Nat Kausik, CEO of Trubates, an online marketplace for adjustable local deals, says his company knows that many consumers are familiar with the nature of value-based pricing, especially after dealing with fluctuating airplane fares. The right customers will be receptive to hearing why they should pay more for a certain product over another: That’s why his site lets users review an offer after they redeem it, and makes the review available to other users.

“Consumers, they’re very sophisticated,” he says. “They understand how to explore price for value.”

About one-third of consumers are purely hung up on price, while the other two-thirds are open to at least hearing your argument, says Tom Reilly, an author and value-based shopping expert. Innovators and early adopters are more likely to shell out the extra money, he says.

“Be crystal clear whom the market segment is that you’re designing for,” he says.

Leverage Your Strengths and Experience

Once you’re in the sales meeting with a potential client, you had better be ready to stiffen your backbone and wield the full weight of your company’s strengths. This comes largely from sales skills, but you can prepare your team by educating them on how your company stands out.

“It’s almost embarrassing at times the way people don’t understand all the ways they bring value,” Reilly says.

You should also be telling the potential client or customers about the history of the company, which helps build confidence in the product. Build up your success stories by documenting testimonials from past successes and showing them off to future opportunities.

“Be able to successfully use your customers as your sales people,” Farber says.

Orwak, a company that supplies waste compactors, baling systems, and other recycling equipment, emphasizes its value thanks to its trans-continental reach. Based in Europe, the company has seen recycling grow leaps and bounds ahead of the United States over the past 40 years. Its sales team pitches its products as a way to help companies stay ahead of the recycling curve.

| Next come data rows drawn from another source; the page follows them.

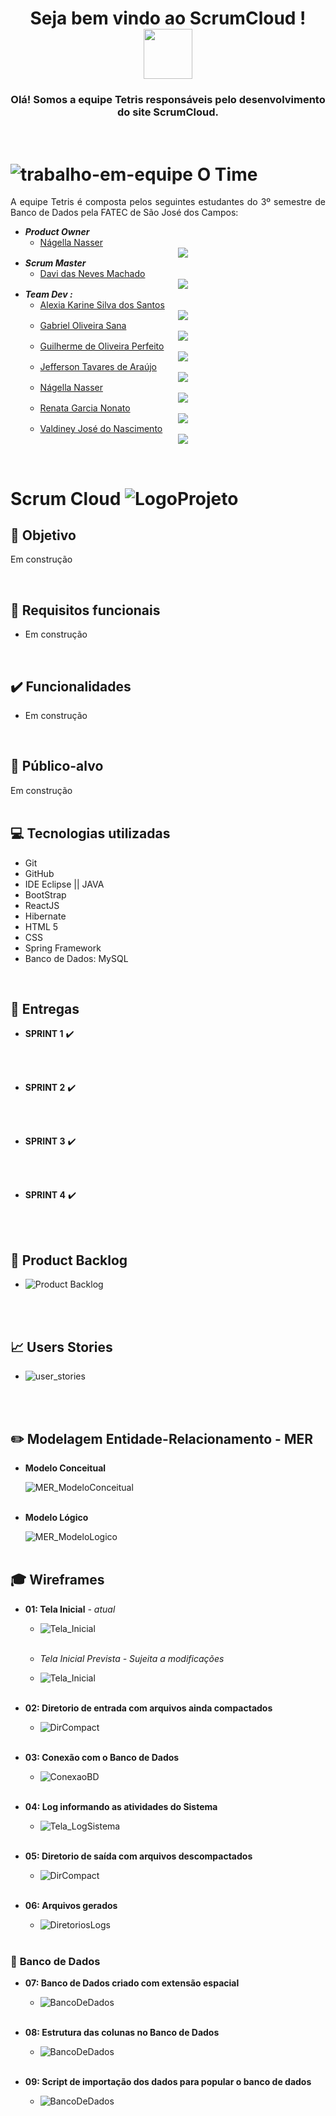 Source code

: ﻿<div style = "text-align:center">

# Seja bem vindo ao ScrumCloud !   <img src="/resource/images/Scrum_Cloud_logo.jpg" width="78" height="80">

</div>
<div style="text-align:center">

### Olá! Somos a equipe Tetris responsáveis pelo desenvolvimento do site ScrumCloud.

</div>
<br>

# ![trabalho-em-equipe](https://user-images.githubusercontent.com/81206214/120873313-f65cf780-c577-11eb-8ba2-15d1925c0e4b.png)   O Time 
<div class="time" style= "text-align:justify">
A equipe Tetris é composta pelos seguintes estudantes do 3º semestre de Banco de Dados pela FATEC de São José dos Campos:

- ***Product Owner***
  - [Nágella Nasser](https://github.com/nagellanasser) [<center><img src="https://github.com/equipe-tetris/scrum-cloud-backend/blob/master/resource/images/linkedin.png" /></center>](https://www.linkedin.com/in/nagellanasser/)  
- ***Scrum Master***
  - [Davi das Neves Machado](https://github.com/machadondavi) [<center><img src="https://github.com/equipe-tetris/scrum-cloud-backend/blob/master/resource/images/linkedin.png" /></center>](https://www.linkedin.com/in/davinevesmachado/)
- ***Team Dev :***
  - [Alexia Karine Silva dos Santos](https://github.com/alexiakarine) [<center><img src="https://github.com/equipe-tetris/scrum-cloud-backend/blob/master/resource/images/linkedin.png" /></center>](https://www.linkedin.com/in/alexia-karine-silva-5b0a79116/)
  - [Gabriel Oliveira Sana](https://github.com/gabsana) [<center><img src="https://github.com/equipe-tetris/scrum-cloud-backend/blob/master/resource/images/linkedin.png" /></center>](https://www.linkedin.com/in/gabriel-sana-ba91a4147/)
  - [Guilherme de Oliveira Perfeito](https://github.com/guitambau) [<center><img src="https://github.com/equipe-tetris/scrum-cloud-backend/blob/master/resource/images/linkedin.png" /></center>](https://www.linkedin.com/in/marcos-francisco-411800201)
  - [Jefferson Tavares de Araújo](https://github.com/jefferson-tavares-araujo) [<center><img src="https://github.com/equipe-tetris/scrum-cloud-backend/blob/master/resource/images/linkedin.png" /></center>](https://www.linkedin.com/in/jeffersontavaresaraujo/)
  - [Nágella Nasser](https://github.com/nagellanasser) [<center><img src="https://github.com/equipe-tetris/scrum-cloud-backend/blob/master/resource/images/linkedin.png" /></center>](https://www.linkedin.com/in/nagellanasser/)
  - [Renata Garcia Nonato](https://github.com/RenataGarciaNonato) [<center><img src="https://github.com/equipe-tetris/scrum-cloud-backend/blob/master/resource/images/linkedin.png" /></center>](https://www.linkedin.com/mwlite/in/renata-garcia-2a84821b7)
  - [Valdiney José do Nascimento](https://github.com/Valdineynascimento) [<center><img src="https://github.com/equipe-tetris/scrum-cloud-backend/blob/master/resource/images/linkedin.png" /></center>](https://www.linkedin.com/in/valdiney-jos%C3%A9-do-nascimento-68a136214/)
</div>
<br>

#  Scrum Cloud ![LogoProjeto](/resource/images/Scrum_Cloud_logo.jpg "LogoProjeto")

## :dart: Objetivo  
Em construção
</div>
<br>

## :pencil: Requisitos funcionais 

- Em construção
  
<br>

## :heavy_check_mark: Funcionalidades 

- Em construção 
<br>

## :dart: Público-alvo 

<div class="publico-alvo" style= "text-align:justify">
Em construção
</div>
<br>

## :computer: Tecnologias utilizadas 
<div class="tecnologias" style= "text-align:justify">

- Git
- GitHub
- IDE Eclipse || JAVA
- BootStrap
- ReactJS
- Hibernate
- HTML 5
- CSS
- Spring Framework
- Banco de Dados: MySQL 

</div>
<br>

## :email: Entregas 
<div class="sprints" style= "text-align:justify">

- **SPRINT 1** :heavy_check_mark:
  

<br><br>  

- **SPRINT 2** :heavy_check_mark:
  


<br><br>

- **SPRINT 3** :heavy_check_mark:
  


<br><br> 

- **SPRINT 4** :heavy_check_mark:
  


<br><br> 
</div>

## :page_with_curl: Product Backlog  
<div class="users-stories" style= "text-align:justify">

- ![Product Backlog](./resource/images/ "Backlog - Necessidades do Cliente")
<br>  
</div>
<br>

## :chart_with_upwards_trend: Users Stories 
<div class="users-stories" style= "text-align:justify">

- ![user_stories](https://user-images.githubusercontent.com/81206214/120247320-766a2100-c249-11eb-8946-7060f9ae8fa8.jpg)

<br>  
</div>
<br>

## :pencil2: Modelagem Entidade-Relacionamento - MER 
<div class="mer" style= "text-align:justify">

- **Modelo Conceitual**
  
   ![MER_ModeloConceitual](./resource/images/ "MER_Conceitual_ConsultCAR")
<br><br>

- **Modelo Lógico**
  
   ![MER_ModeloLogico](./resource/images/ "MER_Lógico_ConsultCAR")
<br><br>
</div>

## :mortar_board: Wireframes 
<div class="wireframes" style= "text-align:justify">

- **01: Tela Inicial** *- atual*
  - ![Tela_Inicial](./resource/images/telas/aplicacao/Wireframe_telaPrincipal.jpeg "Tela Inicial Protótipo ConsultCAR")
<br><br>

  - *Tela Inicial Prevista - Sujeita a modificações* 
  - ![Tela_Inicial](./resource/images/frame_consultcar.png "Tela do Software ConsultCar")
<br><br>

- **02: Diretorio de entrada com arquivos ainda compactados**
  - ![DirCompact](./resource/images/telas/aplicacao/Wireframe_telaDirEntrada.arqComp.jpeg "Diretório com arquivos ainda compactados ConsultCAR")
<br><br>

- **03: Conexão com o Banco de Dados**
  - ![ConexaoBD](./resource/images/telas/aplicacao/Wireframe_telaConexaoBemSucedida.jpeg "Tela de confirmação de conexão com banco de dados ConsultCAR")
<br><br>

- **04: Log informando as atividades do Sistema**
  - ![Tela_LogSistema](./resource/images/telas/aplicacao/Wireframe_telaLog.jpeg "Tela de logs das atividades do Sistema ConsultCAR")
<br><br>

- **05: Diretorio de saída com arquivos descompactados**
  - ![DirCompact](./resource/images/telas/aplicacao/Wireframe_telaDirSaida.arqDescomp.jpeg "Diretório com arquivos descompactados ConsultCAR")
<br><br>

- **06: Arquivos gerados**
  - ![DiretoriosLogs](./resource/images/telas/aplicacao/Wireframe_telaArqLogGerados.jpeg "Diretório de arquivos gerados ConsultCAR")
<br><br>

### :newspaper: **Banco de Dados** 
- **07: Banco de Dados criado com extensão espacial**
  - ![BancoDeDados](./resource/images/telas/bancoDeDados/Wireframe_BD.jpeg "Banco de Dados criado ConsultCAR")
<br><br>

- **08: Estrutura das colunas no Banco de Dados** 
  - ![BancoDeDados](./resource/images/telas/bancoDeDados/Wireframe_ColunasBD.jpeg "Banco de Dados estrutura colunas ConsultCAR")
<br><br>

- **09: Script de importação dos dados para popular o banco de dados**
  - ![BancoDeDados](./resource/images/telas/bancoDeDados/Wireframe_CodigoBD.jpeg "Banco de Dados parte do script ConsultCAR")
<br><br>

</div>

<br>
<!--
## Tela do Software :pager:
<div class="Modelo Conceitual" style= "text-align:justify">
 
<!-- ![Tela do Software](/resource/images/frame_consultcar.png "Tela do Software ConsultCar")

<br>  
</div>
<br>
-->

“We try to sell it as, ‘Hey we’ve been there, done that. Let’s look at Europe, that’s the future of America,'” says Mark Lanning, Orwak’s national sales manager. “We’re going to give you a little peek at the future from our experience.”

Know That Confidence is Key

When you’re highlighting the value of a product over cheaper competitors, you shouldn’t be vacillating on price or negotiating. Reilly says to avoid words and phrases that suggest flexibility, things like saying “generally, we charge” or “your price.”

“The time not to show a lack of conviction is when you’re asking people for money,” he says.

Drop the price without hesitation and without getting defensive, he says.

It is the time, however, to mention the advantages you bring to market: global sourcing, logistic support programs and other things that go beyond the features of a single product or service, Reilly says.

You can be confident without dragging your competitors through the dirt, Farber says. Highlight why your product’s value is worth their consideration over lower-price options.

“The most critical thing an entrepreneur needs more than anything else is confidence,” he says. “If that’s missing, I don’t care if you have a plan and all that stuff, you’re dead in the water. You can lose your edge right away, and selling value becomes 10 times more difficult.”

Emphasize Your Customer Service

The toughest job selling value to customers is getting them to picture the full depth and breadth of everything your company has to offer.

Lanning says his company likes to talk about more than just the product, as comparing balers can feel like just comparing one hunk of steel to another. Customers now expect a quick response time, an ease of use and the feeling that you care about them.

“It’s easier to paint the picture about service than a hard object,” he says.

Farber advises people to foucs on personal touches and developing a rapport with the client by getting to know their needs and business background.

“I’m a big believer of handwritten thank you notes,” he says.

Often the customers who are obsessed with finding the lowest price turn into the biggest headaches, he says. But the customers that see your value understand you’ll be there to provide customer service.

Make sure to keep providing good service throughout the lifespan of the customer, which will let you pile up those customer testimonials you can use to show future clients why you provide the right value.

“Value is always long term,” Reilly says. “Price is short term.”

Reprinted from INC MAGAZINE

Changing 2011 – Sales

Contributed from an email received from Inc Magazine—full link:

Are You a Schmoozer or a Closer?

To bring in big business, you need two distinct types of personalities. Part of the trick is figuring out which one you are.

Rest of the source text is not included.